[[ Data, beginning ]]

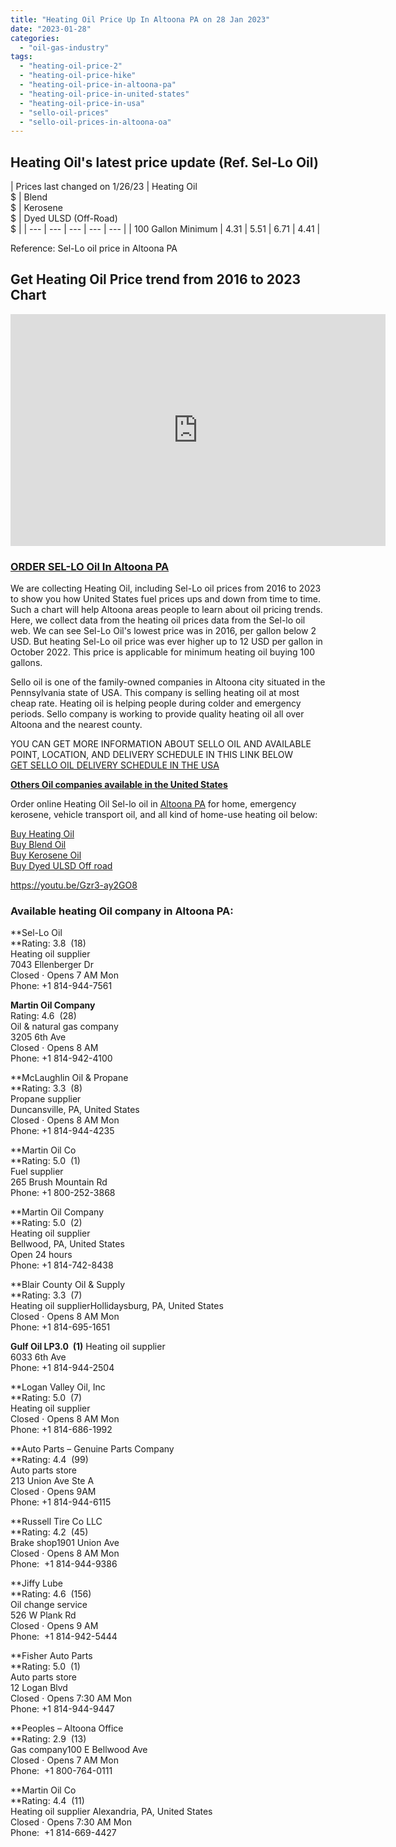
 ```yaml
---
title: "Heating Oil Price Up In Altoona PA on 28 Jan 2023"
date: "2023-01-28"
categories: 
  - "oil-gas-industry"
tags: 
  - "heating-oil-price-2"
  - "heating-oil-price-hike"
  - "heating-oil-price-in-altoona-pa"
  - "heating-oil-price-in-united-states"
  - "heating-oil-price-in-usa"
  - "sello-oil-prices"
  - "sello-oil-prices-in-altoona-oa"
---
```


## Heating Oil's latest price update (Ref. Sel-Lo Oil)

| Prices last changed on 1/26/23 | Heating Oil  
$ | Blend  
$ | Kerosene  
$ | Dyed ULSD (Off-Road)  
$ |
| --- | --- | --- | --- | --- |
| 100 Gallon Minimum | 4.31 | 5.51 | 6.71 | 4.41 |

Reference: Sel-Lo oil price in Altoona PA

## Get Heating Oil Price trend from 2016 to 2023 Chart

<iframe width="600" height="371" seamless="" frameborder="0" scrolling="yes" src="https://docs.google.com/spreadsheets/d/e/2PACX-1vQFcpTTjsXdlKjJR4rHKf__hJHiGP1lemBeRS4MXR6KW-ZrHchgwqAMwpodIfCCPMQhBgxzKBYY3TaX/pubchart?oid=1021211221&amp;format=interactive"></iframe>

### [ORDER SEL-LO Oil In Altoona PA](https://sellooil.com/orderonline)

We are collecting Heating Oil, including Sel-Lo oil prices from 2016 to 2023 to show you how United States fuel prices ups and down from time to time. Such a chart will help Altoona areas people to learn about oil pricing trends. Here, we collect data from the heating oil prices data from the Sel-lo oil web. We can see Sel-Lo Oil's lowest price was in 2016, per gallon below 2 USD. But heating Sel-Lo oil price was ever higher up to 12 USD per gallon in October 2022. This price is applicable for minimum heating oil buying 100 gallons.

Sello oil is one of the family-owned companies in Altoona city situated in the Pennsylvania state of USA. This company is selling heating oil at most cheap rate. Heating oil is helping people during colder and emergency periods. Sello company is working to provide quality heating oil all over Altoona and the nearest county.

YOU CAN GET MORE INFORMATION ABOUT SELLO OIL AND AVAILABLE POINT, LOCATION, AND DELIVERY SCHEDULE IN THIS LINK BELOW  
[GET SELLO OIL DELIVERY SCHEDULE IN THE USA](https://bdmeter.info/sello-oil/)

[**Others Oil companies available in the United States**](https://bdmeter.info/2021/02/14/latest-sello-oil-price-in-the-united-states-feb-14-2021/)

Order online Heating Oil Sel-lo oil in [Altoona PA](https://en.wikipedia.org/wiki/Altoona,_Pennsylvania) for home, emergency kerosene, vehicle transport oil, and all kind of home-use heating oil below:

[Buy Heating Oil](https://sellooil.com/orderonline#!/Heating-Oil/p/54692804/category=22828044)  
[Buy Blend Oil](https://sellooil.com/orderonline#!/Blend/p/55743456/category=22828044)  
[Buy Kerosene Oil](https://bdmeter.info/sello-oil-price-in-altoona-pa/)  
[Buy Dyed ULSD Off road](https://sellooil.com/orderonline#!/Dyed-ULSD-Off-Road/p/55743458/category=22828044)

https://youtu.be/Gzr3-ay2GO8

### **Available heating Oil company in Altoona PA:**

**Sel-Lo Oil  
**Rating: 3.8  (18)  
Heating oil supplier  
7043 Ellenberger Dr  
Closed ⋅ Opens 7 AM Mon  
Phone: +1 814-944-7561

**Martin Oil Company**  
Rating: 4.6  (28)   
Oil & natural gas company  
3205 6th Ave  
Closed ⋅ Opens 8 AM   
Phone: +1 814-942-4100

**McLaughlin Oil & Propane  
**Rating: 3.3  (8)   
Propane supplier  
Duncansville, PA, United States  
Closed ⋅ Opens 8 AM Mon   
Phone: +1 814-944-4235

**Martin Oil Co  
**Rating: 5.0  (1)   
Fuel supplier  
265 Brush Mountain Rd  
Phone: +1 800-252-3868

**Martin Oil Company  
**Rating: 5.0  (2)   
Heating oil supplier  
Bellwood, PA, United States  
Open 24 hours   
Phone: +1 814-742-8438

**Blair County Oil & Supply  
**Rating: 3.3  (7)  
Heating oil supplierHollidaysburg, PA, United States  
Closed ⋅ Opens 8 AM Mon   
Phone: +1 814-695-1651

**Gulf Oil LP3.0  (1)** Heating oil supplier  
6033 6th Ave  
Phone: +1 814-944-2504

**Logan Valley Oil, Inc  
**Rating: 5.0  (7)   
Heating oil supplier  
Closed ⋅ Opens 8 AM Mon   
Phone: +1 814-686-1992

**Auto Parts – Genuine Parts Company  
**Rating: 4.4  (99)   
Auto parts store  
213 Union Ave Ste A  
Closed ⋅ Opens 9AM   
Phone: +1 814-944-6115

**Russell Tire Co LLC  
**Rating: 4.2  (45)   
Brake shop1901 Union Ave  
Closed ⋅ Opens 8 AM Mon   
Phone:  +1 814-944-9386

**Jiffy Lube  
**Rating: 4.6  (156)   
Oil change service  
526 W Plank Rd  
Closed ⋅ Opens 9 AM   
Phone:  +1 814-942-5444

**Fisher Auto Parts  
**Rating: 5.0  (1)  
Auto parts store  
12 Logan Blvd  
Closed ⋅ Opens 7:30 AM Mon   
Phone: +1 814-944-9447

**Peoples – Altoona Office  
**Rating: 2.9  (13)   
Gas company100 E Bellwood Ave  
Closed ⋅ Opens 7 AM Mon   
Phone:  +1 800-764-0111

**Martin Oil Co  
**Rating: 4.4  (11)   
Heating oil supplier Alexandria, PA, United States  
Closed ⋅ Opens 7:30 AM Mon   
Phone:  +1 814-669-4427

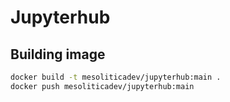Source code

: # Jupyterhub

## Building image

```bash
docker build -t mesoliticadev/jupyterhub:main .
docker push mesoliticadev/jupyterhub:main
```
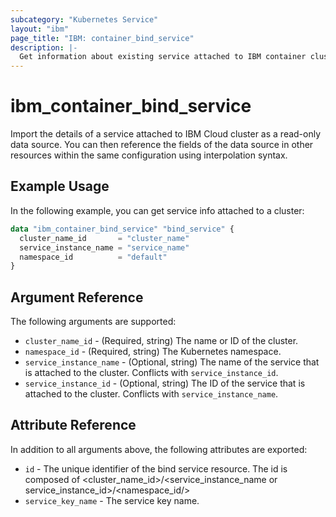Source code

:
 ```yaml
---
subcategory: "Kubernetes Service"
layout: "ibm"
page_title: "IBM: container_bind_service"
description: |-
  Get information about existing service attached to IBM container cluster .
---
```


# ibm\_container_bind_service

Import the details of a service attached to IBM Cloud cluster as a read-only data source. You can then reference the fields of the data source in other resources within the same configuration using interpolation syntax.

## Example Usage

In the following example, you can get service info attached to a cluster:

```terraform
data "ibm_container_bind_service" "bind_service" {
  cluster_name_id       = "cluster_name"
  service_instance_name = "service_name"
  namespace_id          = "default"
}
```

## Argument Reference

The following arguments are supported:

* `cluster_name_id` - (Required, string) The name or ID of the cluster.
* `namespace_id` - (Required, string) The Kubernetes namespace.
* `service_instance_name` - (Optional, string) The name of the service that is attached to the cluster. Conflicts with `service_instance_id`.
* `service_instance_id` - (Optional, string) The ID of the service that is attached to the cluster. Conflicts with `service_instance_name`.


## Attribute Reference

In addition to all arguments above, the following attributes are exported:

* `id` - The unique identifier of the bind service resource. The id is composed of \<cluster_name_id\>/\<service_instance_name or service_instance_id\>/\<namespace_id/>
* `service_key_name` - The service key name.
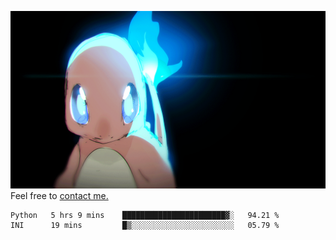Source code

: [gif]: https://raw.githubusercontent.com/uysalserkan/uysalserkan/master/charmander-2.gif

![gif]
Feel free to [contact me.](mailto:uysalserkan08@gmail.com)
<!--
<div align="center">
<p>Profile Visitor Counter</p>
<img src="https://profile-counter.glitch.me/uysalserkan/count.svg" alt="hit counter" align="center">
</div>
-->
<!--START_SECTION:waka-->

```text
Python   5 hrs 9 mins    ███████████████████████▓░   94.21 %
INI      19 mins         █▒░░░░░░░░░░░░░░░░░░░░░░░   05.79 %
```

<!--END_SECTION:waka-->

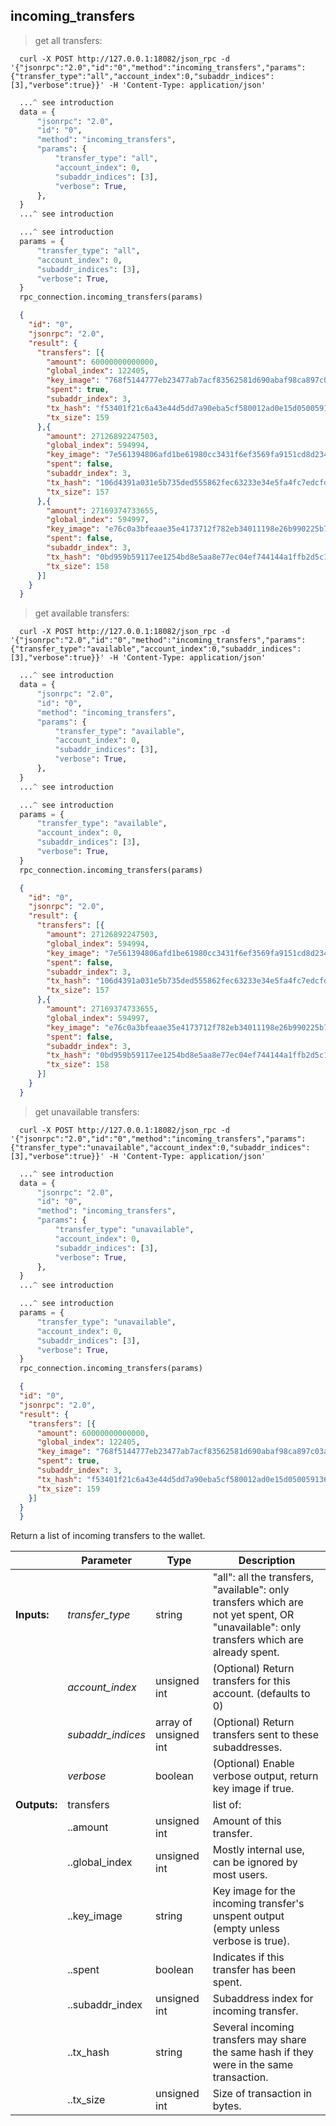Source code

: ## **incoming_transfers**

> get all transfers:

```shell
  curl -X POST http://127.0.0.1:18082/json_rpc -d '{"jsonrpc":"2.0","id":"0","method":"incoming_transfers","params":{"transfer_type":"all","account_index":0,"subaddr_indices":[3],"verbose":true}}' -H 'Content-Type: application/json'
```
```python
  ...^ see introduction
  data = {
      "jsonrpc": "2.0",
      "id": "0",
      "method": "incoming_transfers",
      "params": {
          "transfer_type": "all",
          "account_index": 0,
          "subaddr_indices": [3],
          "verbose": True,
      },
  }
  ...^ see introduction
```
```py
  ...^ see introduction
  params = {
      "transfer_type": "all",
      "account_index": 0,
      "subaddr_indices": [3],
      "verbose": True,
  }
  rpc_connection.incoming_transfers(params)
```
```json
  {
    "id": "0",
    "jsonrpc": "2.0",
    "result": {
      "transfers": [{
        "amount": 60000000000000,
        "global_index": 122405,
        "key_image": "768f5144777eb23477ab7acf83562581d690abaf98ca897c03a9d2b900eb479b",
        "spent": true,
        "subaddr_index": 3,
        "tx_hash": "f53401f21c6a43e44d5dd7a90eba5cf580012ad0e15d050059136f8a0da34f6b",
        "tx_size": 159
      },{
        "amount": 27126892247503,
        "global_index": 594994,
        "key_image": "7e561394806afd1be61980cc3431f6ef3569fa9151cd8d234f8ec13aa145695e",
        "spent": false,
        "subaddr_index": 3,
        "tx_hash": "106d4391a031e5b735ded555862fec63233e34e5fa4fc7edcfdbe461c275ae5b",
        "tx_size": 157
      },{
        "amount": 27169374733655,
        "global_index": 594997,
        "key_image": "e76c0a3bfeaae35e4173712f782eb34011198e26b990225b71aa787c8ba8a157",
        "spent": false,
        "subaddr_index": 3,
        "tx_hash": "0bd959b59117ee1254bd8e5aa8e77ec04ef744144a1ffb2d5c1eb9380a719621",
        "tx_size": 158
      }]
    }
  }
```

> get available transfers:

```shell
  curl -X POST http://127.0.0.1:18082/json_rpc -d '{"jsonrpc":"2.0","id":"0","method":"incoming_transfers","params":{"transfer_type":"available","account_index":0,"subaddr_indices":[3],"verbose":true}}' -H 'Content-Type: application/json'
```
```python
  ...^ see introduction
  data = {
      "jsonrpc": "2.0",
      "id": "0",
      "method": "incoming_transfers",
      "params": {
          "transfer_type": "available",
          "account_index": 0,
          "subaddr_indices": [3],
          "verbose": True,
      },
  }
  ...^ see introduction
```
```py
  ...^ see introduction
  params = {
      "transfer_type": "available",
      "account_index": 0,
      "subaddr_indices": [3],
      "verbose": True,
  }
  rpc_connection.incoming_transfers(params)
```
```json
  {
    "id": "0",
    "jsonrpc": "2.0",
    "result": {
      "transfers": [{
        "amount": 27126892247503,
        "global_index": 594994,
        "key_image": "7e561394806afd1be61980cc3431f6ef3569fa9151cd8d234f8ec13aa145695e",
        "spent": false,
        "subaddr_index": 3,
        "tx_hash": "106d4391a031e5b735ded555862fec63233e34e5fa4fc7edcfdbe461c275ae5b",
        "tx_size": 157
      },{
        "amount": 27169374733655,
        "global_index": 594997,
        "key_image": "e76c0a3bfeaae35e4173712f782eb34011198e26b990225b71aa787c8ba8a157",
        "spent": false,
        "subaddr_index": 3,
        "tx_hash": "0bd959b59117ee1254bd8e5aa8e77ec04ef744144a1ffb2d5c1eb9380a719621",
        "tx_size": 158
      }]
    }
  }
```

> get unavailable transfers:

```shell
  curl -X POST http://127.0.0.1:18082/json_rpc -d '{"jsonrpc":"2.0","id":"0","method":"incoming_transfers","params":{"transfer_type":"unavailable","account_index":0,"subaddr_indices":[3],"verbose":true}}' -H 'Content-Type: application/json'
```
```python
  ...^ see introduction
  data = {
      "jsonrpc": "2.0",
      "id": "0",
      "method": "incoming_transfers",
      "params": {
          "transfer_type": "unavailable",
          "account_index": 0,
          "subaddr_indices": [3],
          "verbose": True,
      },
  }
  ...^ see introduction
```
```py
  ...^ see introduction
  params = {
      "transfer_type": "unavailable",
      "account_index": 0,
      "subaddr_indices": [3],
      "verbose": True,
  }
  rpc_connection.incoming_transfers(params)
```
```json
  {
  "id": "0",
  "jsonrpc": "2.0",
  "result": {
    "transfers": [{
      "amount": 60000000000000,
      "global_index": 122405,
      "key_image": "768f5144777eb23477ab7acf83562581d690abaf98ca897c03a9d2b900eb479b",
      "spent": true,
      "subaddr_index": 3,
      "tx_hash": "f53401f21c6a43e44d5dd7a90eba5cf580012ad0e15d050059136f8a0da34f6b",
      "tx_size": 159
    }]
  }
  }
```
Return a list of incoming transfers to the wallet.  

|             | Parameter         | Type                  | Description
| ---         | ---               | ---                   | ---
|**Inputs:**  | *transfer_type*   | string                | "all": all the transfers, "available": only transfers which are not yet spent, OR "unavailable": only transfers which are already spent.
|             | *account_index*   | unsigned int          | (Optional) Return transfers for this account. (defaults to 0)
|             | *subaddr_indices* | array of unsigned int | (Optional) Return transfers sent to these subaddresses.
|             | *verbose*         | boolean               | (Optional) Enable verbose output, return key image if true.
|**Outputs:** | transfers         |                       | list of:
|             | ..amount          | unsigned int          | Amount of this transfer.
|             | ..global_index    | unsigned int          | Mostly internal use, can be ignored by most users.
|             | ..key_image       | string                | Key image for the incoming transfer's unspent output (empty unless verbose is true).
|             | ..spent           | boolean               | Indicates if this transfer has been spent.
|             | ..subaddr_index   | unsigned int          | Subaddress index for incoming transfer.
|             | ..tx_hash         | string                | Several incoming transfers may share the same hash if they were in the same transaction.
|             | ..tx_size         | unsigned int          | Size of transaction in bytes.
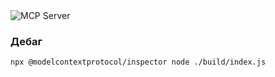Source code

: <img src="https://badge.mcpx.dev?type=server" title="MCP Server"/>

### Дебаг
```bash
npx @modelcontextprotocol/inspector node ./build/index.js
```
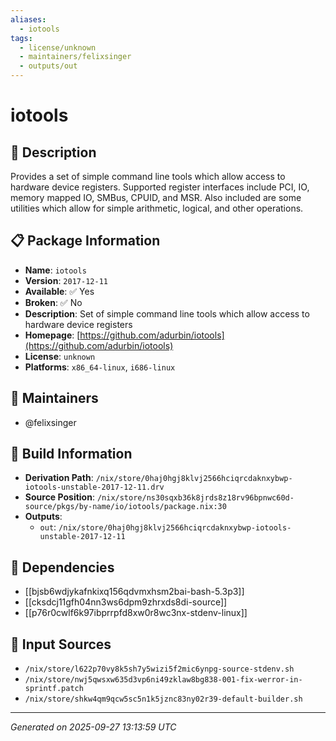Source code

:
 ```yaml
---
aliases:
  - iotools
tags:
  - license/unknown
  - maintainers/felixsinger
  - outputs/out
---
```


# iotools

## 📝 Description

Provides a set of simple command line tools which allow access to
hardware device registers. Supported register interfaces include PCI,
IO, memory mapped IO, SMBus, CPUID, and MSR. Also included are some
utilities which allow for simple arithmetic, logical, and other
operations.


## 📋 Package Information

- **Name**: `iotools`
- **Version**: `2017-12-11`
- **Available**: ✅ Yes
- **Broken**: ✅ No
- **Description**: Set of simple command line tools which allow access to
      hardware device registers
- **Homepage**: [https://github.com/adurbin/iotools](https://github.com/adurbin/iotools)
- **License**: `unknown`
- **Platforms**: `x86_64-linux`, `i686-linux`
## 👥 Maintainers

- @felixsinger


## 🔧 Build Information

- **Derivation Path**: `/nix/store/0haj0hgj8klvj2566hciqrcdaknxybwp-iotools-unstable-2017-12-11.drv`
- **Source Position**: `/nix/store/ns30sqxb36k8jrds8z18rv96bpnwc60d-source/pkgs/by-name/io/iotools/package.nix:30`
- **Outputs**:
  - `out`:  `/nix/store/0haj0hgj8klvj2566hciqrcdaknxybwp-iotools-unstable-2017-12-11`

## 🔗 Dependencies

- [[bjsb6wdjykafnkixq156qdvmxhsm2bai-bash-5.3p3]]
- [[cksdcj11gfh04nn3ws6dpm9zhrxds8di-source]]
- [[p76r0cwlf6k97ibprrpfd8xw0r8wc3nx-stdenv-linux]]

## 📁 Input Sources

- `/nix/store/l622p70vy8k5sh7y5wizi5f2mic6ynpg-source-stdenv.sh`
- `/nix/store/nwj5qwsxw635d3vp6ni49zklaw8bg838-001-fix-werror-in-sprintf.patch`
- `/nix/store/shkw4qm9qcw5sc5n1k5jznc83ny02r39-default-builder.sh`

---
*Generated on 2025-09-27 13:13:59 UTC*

[[ Data, end ]]

What needs to be done>
Find the string "access" in the listing and return every line that holds it.

Task result>
Provides a set of simple command line tools which allow access to
- **Description**: Set of simple command line tools which allow access to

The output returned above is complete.